Trubus.id–Heat stress pada ayam ras pedaging (broiler) merupakan kondisi saat ternak tidak mampu menyesuaikan diri dengan suhu udara yang panas. Hal itu akibat suhu dan kelembapan dalam kadang telah melebihi batas normal.
Untuk mencegah stres panas pada ayam broiler tim Program Kreativitas Mahasiswa (PKM)-PI, Universitas Gadjah Mada menciptakan CoolNest: Smart Sprinkle berbasis Internet of Things Pencegah Stres pada Ayam.
Widha Rizqika Prasetya (Elektronika dan Instrumentasi), Levia Arkananta Sarjono dan Arsyta Notari Lifty Azuhra (Ilmu dan Industri Peternakan), Heva Adlli Wijaya (Elektronika dan Instrumentasi), serta Ilyasa Ihsan Yasin (Teknik Mesin) di bawah bimbingan Danang Lelono, S.Si., M.T. menciptakan alat pencegah heat stress pada ayam itu.
Menurut Levia ayam dengan kondisi heat stress kerap mengalami penurunan nafsu makan, pertumbuhan terhambat, hingga risiko kematian. Akibatnya memengaruhi hasil produksi dan keuntungan peternak.

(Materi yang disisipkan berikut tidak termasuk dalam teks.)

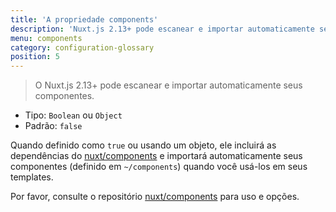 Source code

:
 ```yaml
---
title: 'A propriedade components'
description: 'Nuxt.js 2.13+ pode escanear e importar automaticamente seus componentes usando o módulo @nuxt/components'
menu: components
category: configuration-glossary
position: 5
---
```


> O Nuxt.js 2.13+ pode escanear e importar automaticamente seus componentes.

- Tipo: `Boolean` ou `Object`
- Padrão: `false`

Quando definido como `true` ou usando um objeto, ele incluirá as dependências do [nuxt/components](https://github.com/nuxt/components) e importará automaticamente seus componentes (definido em `~/components`) quando você usá-los em seus templates.

<base-alert type="info">

Por favor, consulte o repositório [nuxt/components](https://github.com/nuxt/components) para uso e opções.

</base-alert>
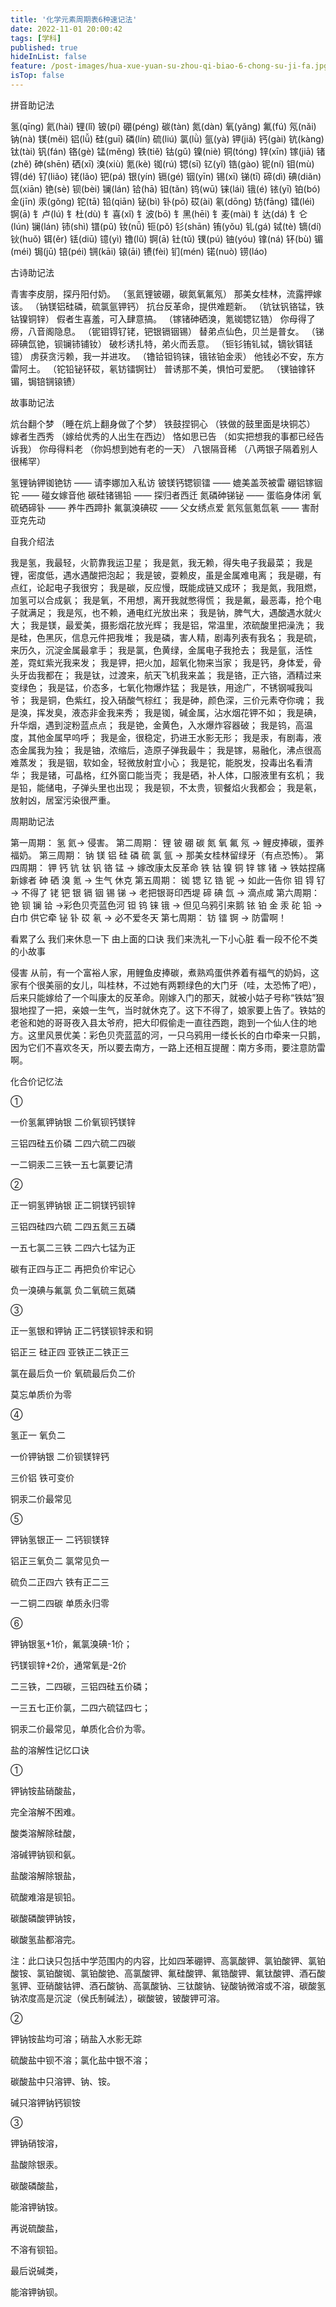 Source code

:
 ```yaml
---
title: '化学元素周期表6种速记法'
date: 2022-11-01 20:00:42
tags: [学科]
published: true
hideInList: false
feature: /post-images/hua-xue-yuan-su-zhou-qi-biao-6-chong-su-ji-fa.jpg
isTop: false
---
```

拼音助记法

氢(qīng) 氦(hài)
锂(lǐ) 铍(pí) 硼(péng) 碳(tàn) 氮(dàn) 氧(yǎng) 氟(fú) 氖(nǎi)
钠(nà) 镁(měi) 铝(lǚ) 硅(guī) 磷(lín) 硫(liú) 氯(lǜ) 氩(yà)
钾(jiǎ) 钙(gài) 钪(kàng) 钛(tài) 钒(fán) 铬(gè) 锰(měng) 铁(tiě) 钴(gǔ) 镍(niè) 铜(tóng) 锌(xīn) 镓(jiā) 锗(zhě) 砷(shēn) 硒(xī) 溴(xiù) 氪(kè)
铷(rú) 锶(sī) 钇(yǐ) 锆(gào) 铌(ní) 钼(mù) 锝(dé) 钌(liǎo) 铑(lǎo) 钯(pá) 银(yín) 镉(gé) 铟(yīn) 锡(xī) 锑(tī) 碲(dì) 碘(diǎn) 氙(xiān)
铯(sè) 钡(bèi) 镧(lán) 铪(hā) 钽(tǎn) 钨(wū) 铼(lái) 锇(é) 铱(yī) 铂(bó) 金(jīn) 汞(gǒng) 铊(tā) 铅(qiān) 铋(bì) 钋(pō) 砹(ài) 氡(dōng)
钫(fāng) 镭(léi) 锕(ā) 钅卢(lú) 钅杜(dù) 钅喜(xǐ) 钅波(bō) 钅黑(hēi) 钅麦(mài) 钅达(dá) 钅仑(lún)
镧(lán) 铈(shì) 镨(pǔ) 钕(nǚ) 钷(pǒ) 钐(shān) 铕(yǒu) 钆(gá) 铽(tè) 镝(dí) 钬(huǒ) 铒(ěr) 铥(diū) 镱(yì) 镥(lǔ)
锕(ā) 钍(tǔ) 镤(pú) 铀(yóu) 镎(ná) 钚(bù) 镅(méi) 锔(jū) 锫(péi) 锎(kāi) 锿(āi) 镄(fèi) 钔(mén) 锘(nuò) 铹(láo)


古诗助记法

青害李皮朋，探丹阳付奶。
（氢氦锂铍硼，碳氮氧氟氖）
那美女桂林，流露押嫁该。
（钠镁铝硅磷，硫氯氩钾钙） 
抗台反革命，提供难题新。
（钪钛钒铬锰，铁钴镍铜锌） 
假者生喜羞，可入肆意搞。
（镓锗砷硒溴，氪铷锶钇锆）
你母得了痨，八音阁隐息。
（铌钼锝钌铑，钯银镉铟锡）
替弟点仙色，贝兰是普女。
（锑碲碘氙铯，钡镧铈铺钕） 
破杉诱扎特，弟火而丢意。
（钷钐铕钆铽，镝钬铒铥镱）
虏获贪污赖，我一并进攻。
（镥铪钽钨铼，锇铱铂金汞）
他钱必不安，东方雷阿土。
（铊铅铋钚砹，氡钫镭锕钍）
普诱那不美，惧怕可爱肥。
（镤铀镎钚镅，锔锫锎锿镄）


故事助记法

炕台翻个梦
（睡在炕上翻身做了个梦）
铁鼓捏铜心
（铁做的鼓里面是块铜芯）
嫁者生西秀
（嫁给优秀的人出生在西边）
恪如思已告
（如实把想我的事都已经告诉我）
你母得料老
（你妈想到她有老的一天）
八银隔音稀
（八两银子隔着别人很稀罕）

氢锂钠钾铷铯钫 —— 请李娜加入私访
铍镁钙锶钡镭   ——  媲美盖茨被雷
硼铝镓铟铊    ——  碰女嫁音他
碳硅锗锡铅    ——  探归者西迁
氮磷砷锑铋     ——  蛋临身体闭
氧硫硒碲钋     ——  养牛西蹄扑
氟氯溴碘砹     ——  父女绣点爱
氦氖氩氪氙氡    ——  害耐亚克先动


自我介绍法

我是氢，我最轻，火箭靠我运卫星；
我是氦，我无赖，得失电子我最菜；
我是锂，密度低，遇水遇酸把泡起；
我是铍，耍赖皮，虽是金属难电离；
我是硼，有点红，论起电子我很穷；
我是碳，反应慢，既能成链又成环；
我是氮，我阻燃，加氢可以合成氨；
我是氧，不用想，离开我就憋得慌；
我是氟，最恶毒，抢个电子就满足；
我是氖，也不赖，通电红光放出来；
我是钠，脾气大，遇酸遇水就火大；
我是镁，最爱美，摄影烟花放光辉；
我是铝，常温里，浓硫酸里把澡洗；
我是硅，色黑灰，信息元件把我堆；
我是磷，害人精，剧毒列表有我名；
我是硫，来历久，沉淀金属最拿手；
我是氯，色黄绿，金属电子我抢去；
我是氩，活性差，霓虹紫光我来发；
我是钾，把火加，超氧化物来当家；
我是钙，身体爱，骨头牙齿我都在；
我是钛，过渡来，航天飞机我来盖；
我是铬，正六铬，酒精过来变绿色；
我是锰，价态多，七氧化物爆炸猛；
我是铁，用途广，不锈钢喊我叫爷；
我是铜，色紫红，投入硝酸气棕红；
我是砷，颜色深，三价元素夺你魂；
我是溴，挥发臭，液态非金我来秀；
我是铷，碱金属，沾水烟花钾不如；
我是碘，升华烟，遇到淀粉蓝点点；
我是铯，金黄色，入水爆炸容器破；
我是钨，高温度，其他金属早呜呼；
我是金，很稳定，扔进王水影无形；
我是汞，有剧毒，液态金属我为独；
我是铀，浓缩后，造原子弹我最牛；
我是镓，易融化，沸点很高难蒸发；
我是铟，软如金，轻微放射宜小心；
我是铊，能脱发，投毒出名看清华；
我是锗，可晶格，红外窗口能当壳；
我是硒，补人体，口服液里有玄机；
我是铅，能储电，子弹头里也出现；
我是钡，不太贵，钡餐焰火我都会；
我是氡，放射凶，居室污染很严重。


周期助记法

第一周期：
氢 氦→ 侵害。
第二周期：
锂 铍 硼 碳 氮 氧 氟 氖 → 鲤皮捧碳，蛋养福奶。
第三周期：
钠 镁 铝 硅 磷 硫 氯 氩 → 那美女桂林留绿牙（有点恐怖）。
第四周期：
钾 钙 钪 钛 钒 铬 锰 → 嫁改康太反革命
铁 钴 镍 铜 锌 镓 锗 → 铁姑捏痛新嫁者
砷 硒 溴 氪 → 生气 休克
第五周期：
铷 锶 钇 锆 铌 → 如此一告你
钼 锝 钌 → 不得了
铑 钯 银 镉 铟 锡 锑 → 老把银哥印西堤
碲 碘 氙 → 滴点咸
第六周期：
铯 钡 镧 铪 →彩色贝壳蓝色河
钽 钨 铼 锇 → 但见乌鸦引来鹅
铱 铂 金 汞 砣 铅 → 白巾 供它牵
铋 钋 砹 氡 → 必不爱冬天
第七周期：
钫 镭 锕 → 防雷啊！

看累了么
我们来休息一下
由上面的口诀
我们来洗礼一下小心脏
看一段不伦不类的小故事

侵害
从前，有一个富裕人家，用鲤鱼皮捧碳，煮熟鸡蛋供养着有福气的奶妈，这家有个很美丽的女儿，叫桂林，不过她有两颗绿色的大门牙（哇，太恐怖了吧），后来只能嫁给了一个叫康太的反革命。刚嫁入门的那天，就被小姑子号称“铁姑”狠狠地捏了一把，亲娘一生气，当时就休克了。这下不得了，娘家要上告了。铁姑的老爸和她的哥哥夜入县太爷府，把大印假偷走一直往西跑，跑到一个仙人住的地方。这里风景优美：彩色贝壳蓝蓝的河，一只乌鸦用一缕长长的白巾牵来一只鹅，因为它们不喜欢冬天，所以要去南方，一路上还相互提醒：南方多雨，要注意防雷啊。


化合价记忆法

①

一价氢氟钾钠银 二价氧钡钙镁锌

三铝四硅五价磷 二四六硫二四碳

一二铜汞二三铁一五七氯要记清

②

正一铜氢钾钠银 正二铜镁钙钡锌

三铝四硅四六硫 二四五氮三五磷

一五七氯二三铁 二四六七锰为正

碳有正四与正二 再把负价牢记心

负一溴碘与氟氯 负二氧硫三氮磷

③

正一氢银和钾钠 正二钙镁钡锌汞和铜

铝正三 硅正四 亚铁正二铁正三

氯在最后负一价 氧硫最后负二价

莫忘单质价为零

④

氢正一 氧负二

一价钾钠银 二价钡镁锌钙

三价铝 铁可变价

铜汞二价最常见

⑤

钾钠氢银正一 二钙钡镁锌

铝正三氧负二 氯常见负一

硫负二正四六 铁有正二三

一二铜二四碳 单质永归零

⑥

钾钠银氢+1价，氟氯溴碘-1价；

钙镁钡锌+2价，通常氧是-2价

二三铁，二四碳，三铝四硅五价磷；

一三五七正价氯，二四六硫锰四七；

铜汞二价最常见，单质化合价为零。

盐的溶解性记忆口诀

①

钾钠铵盐硝酸盐，

完全溶解不困难。

酸类溶解除硅酸，

溶碱钾钠钡和氨。

盐酸溶解除银盐，

硫酸难溶是钡铅。

碳酸磷酸钾钠铵，

碳酸氢盐都溶完。

注：此口诀只包括中学范围内的内容，比如四苯硼钾、高氯酸钾、氯铂酸钾、氯铂酸铵、氯铂酸铷、氯铂酸铯、高氯酸钾、氟硅酸钾、氟锆酸钾、氟钛酸钾、酒石酸氢钾、亚硝酸钴钾、酒石酸钠、高氯酸钠、三钛酸钠、铋酸钠微溶或不溶，碳酸氢钠浓度高是沉淀（侯氏制碱法），碳酸铍，铍酸钾可溶。

②

钾钠铵盐均可溶；硝盐入水影无踪

硫酸盐中钡不溶；氯化盐中银不溶；

碳酸盐中只溶钾、钠、铵。

碱只溶钾钠钙钡铵

③

钾钠硝铵溶，

盐酸除银汞。

碳酸磷酸盐，

能溶钾钠铵。

再说硫酸盐，

不溶有钡铅。

最后说碱类，

能溶钾钠钡。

Lebih lanjut ia menuturkan, CoolNest bermanfaat untuk mencegah heat stress pada ayam dengan menciptakan lingkungan kandang yang lebih optimal, melalui pengaturan suhu dan kelembapan yang lebih baik.
Melansir pada laman UGM keunggulan inovasi CoolNest itu selain mampu bekerja secara otomatis juga menyajikan data secara real time juga dapat mengatur kondisi kandang sesuai kebutuhan ayam.
Menurut Levia CoolNest membantu ayam tumbuh optimal sesuai potensi genetik dan menjaga produktivitas tetap tinggi. Saat perancangan alat itu, Levia dan tim mengunjungi mitra. Selain itu juga melakukan studi literatur mengenai komponen alat.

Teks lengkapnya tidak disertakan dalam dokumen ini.